Problem to work on | Every line of the records that holds the word "total" should be copied out.

(Dataset entries)
§ §
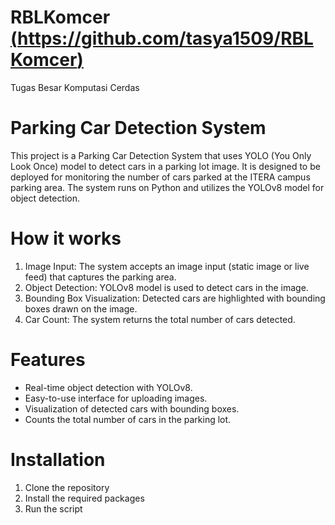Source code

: # RBLKomcer [(https://github.com/tasya1509/RBLKomcer)](https://rblkomcer-immxsacfjbrb62h46dgrpm.streamlit.app/)
Tugas Besar Komputasi Cerdas

# Parking Car Detection System
This project is a Parking Car Detection System that uses YOLO (You Only Look Once) model to detect cars in a parking lot image. It is designed to be deployed for monitoring the number of cars parked at the ITERA campus parking area. The system runs on Python and utilizes the YOLOv8 model for object detection.

# How it works
1. Image Input: The system accepts an image input (static image or live feed) that captures the parking area.
2. Object Detection: YOLOv8 model is used to detect cars in the image.
3. Bounding Box Visualization: Detected cars are highlighted with bounding boxes drawn on the image.
4. Car Count: The system returns the total number of cars detected.

# Features
- Real-time object detection with YOLOv8.
- Easy-to-use interface for uploading images.
- Visualization of detected cars with bounding boxes.
- Counts the total number of cars in the parking lot.

# Installation
1. Clone the repository
2. Install the required packages
3. Run the script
§ §
Task output |
4. Car Count: The system returns the total number of cars detected.
- Counts the total number of cars in the parking lot.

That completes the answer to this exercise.